Saved data entries

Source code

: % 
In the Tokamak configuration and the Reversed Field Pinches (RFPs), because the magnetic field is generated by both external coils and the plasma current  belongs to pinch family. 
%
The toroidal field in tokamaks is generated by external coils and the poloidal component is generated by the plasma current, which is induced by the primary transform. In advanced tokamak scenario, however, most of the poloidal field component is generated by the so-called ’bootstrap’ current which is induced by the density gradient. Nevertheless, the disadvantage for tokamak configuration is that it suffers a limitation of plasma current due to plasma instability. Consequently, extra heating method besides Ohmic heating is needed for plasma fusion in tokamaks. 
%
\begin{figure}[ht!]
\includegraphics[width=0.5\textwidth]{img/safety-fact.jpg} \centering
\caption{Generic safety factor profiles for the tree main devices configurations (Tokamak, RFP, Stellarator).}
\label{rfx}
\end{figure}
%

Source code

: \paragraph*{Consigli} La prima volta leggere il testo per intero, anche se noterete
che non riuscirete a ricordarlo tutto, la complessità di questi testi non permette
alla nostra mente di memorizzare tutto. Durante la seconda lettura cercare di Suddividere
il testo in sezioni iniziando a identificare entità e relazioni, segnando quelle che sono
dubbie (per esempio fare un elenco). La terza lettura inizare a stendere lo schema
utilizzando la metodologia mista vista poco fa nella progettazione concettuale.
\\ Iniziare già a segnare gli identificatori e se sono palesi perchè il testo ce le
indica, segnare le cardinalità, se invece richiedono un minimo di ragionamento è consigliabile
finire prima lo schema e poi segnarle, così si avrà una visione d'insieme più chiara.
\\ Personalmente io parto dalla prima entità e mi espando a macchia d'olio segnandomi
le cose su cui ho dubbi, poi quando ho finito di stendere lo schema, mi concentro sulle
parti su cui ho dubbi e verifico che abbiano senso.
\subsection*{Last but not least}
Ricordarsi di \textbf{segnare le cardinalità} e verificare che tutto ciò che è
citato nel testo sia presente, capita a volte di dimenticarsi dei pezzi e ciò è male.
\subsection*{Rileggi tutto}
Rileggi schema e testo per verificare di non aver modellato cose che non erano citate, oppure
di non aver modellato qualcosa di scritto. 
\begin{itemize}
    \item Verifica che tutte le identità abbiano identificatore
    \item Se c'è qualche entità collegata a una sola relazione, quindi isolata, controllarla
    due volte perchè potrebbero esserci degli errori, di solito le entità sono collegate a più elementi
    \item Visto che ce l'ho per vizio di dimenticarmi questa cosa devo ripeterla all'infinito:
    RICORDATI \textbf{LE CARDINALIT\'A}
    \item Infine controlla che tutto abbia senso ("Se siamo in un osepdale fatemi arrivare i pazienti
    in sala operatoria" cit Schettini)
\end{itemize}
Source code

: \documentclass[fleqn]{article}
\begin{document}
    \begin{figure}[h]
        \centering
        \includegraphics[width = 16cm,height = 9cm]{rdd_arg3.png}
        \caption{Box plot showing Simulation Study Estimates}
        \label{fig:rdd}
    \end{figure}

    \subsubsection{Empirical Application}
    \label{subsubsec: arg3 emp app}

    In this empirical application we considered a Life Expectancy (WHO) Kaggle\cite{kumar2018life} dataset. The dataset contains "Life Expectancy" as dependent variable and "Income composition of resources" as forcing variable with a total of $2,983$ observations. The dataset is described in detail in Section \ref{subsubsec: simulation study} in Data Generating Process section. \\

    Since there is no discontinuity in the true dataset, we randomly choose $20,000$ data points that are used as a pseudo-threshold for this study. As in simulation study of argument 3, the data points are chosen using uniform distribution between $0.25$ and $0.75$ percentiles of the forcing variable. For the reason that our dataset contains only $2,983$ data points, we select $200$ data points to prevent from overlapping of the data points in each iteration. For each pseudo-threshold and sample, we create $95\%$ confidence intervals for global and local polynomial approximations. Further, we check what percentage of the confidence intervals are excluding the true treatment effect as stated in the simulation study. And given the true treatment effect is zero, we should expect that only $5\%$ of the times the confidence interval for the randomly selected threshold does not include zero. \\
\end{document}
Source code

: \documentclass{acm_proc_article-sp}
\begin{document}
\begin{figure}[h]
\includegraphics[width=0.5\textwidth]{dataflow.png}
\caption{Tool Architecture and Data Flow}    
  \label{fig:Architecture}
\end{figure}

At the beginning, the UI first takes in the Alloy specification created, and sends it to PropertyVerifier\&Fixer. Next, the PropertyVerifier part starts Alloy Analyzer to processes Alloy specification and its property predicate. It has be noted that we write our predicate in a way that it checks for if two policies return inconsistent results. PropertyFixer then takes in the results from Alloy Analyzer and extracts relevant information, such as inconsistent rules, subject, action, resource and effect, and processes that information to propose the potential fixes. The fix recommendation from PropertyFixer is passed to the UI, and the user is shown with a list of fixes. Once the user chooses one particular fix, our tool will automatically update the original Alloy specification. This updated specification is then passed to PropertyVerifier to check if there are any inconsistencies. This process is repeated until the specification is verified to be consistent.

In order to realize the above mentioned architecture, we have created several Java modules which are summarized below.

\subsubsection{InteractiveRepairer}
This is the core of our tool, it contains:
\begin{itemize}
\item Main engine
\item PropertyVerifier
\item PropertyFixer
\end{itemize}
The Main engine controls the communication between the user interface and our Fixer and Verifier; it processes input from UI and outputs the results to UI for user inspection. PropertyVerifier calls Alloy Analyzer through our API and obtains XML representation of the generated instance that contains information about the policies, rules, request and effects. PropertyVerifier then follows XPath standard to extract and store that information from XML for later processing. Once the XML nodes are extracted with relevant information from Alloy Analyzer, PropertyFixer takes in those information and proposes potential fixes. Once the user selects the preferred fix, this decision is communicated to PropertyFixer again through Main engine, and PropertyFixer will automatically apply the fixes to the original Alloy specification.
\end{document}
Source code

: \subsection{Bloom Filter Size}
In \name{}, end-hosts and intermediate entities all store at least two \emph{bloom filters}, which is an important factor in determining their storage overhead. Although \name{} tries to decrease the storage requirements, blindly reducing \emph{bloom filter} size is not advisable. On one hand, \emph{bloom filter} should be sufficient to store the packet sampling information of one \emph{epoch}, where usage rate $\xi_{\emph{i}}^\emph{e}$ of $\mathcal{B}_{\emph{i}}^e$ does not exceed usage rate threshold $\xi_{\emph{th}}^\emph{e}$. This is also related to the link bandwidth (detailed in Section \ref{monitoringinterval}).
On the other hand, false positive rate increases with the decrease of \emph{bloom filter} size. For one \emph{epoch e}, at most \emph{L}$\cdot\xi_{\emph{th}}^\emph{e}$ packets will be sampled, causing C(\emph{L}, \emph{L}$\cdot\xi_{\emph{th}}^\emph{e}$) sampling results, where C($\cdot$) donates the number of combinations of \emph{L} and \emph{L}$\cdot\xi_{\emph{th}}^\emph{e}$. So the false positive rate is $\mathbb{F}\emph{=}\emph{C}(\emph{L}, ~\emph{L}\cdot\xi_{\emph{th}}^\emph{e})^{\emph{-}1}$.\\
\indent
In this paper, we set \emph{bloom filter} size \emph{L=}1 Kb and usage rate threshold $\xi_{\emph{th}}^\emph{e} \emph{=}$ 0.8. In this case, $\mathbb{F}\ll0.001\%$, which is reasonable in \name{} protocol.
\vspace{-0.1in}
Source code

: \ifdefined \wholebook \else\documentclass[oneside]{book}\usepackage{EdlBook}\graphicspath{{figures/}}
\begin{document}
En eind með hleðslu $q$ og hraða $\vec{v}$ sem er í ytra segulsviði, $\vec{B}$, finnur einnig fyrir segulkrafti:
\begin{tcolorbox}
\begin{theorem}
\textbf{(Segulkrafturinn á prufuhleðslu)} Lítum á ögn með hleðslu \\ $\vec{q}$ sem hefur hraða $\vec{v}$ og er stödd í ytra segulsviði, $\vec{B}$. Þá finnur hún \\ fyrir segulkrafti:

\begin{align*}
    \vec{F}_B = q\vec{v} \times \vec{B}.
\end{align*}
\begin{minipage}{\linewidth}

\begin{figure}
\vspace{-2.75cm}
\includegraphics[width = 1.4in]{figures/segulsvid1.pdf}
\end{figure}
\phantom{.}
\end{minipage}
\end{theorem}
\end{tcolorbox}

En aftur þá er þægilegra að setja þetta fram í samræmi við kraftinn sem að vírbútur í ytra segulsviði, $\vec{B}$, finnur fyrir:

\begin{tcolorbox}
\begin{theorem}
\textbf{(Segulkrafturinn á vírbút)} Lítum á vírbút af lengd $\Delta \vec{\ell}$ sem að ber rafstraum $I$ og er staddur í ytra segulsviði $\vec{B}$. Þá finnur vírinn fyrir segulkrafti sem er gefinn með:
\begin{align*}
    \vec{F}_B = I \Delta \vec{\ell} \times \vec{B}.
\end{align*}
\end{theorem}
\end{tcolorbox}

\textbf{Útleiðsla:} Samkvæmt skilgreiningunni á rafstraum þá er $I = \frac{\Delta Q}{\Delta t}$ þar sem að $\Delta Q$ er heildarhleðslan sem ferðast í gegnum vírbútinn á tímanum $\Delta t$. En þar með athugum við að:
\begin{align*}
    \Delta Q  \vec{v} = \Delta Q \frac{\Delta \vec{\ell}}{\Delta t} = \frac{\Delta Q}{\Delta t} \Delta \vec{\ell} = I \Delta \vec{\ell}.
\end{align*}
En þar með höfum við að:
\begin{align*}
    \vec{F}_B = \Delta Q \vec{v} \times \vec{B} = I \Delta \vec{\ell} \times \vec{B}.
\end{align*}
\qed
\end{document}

§ **HOW TO COMPLETE THIS TASK**: Whenever the string "ytra" shows up in a line of the records, that line counts; state how many lines count, and only that.

§ **EXPECTED ANSWER**: 4